[Start of Attachment]
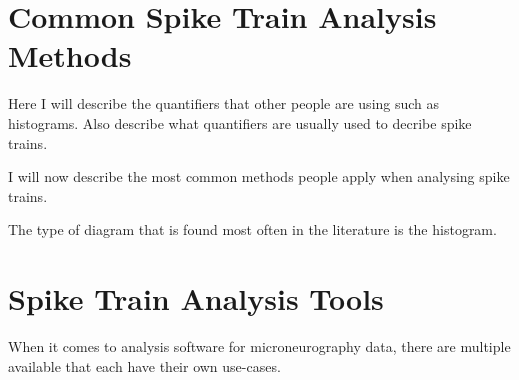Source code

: \section{Common Spike Train Analysis Methods}
Here I will describe the quantifiers that other people are using such as histograms. Also describe what quantifiers are usually used to decribe spike trains.

I will now describe the most common methods people apply when analysing spike trains. 

The type of diagram that is found most often in the literature is the histogram.

\section{Spike Train Analysis Tools}
When it comes to analysis software for microneurography data,  there are multiple available that each have their own use-cases.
[End of Attachment]
The copy must match the listing above exactly, except that it holds no pictures.

Source code

: \section{Common Spike Train Analysis Methods}
Here I will describe the quantifiers that other people are using such as histograms. Also describe what quantifiers are usually used to decribe spike trains.

I will now describe the most common methods people apply when analysing spike trains. 

The type of diagram that is found most often in the literature is the histogram.

\section{Spike Train Analysis Tools}
When it comes to analysis software for microneurography data,  there are multiple available that each have their own use-cases.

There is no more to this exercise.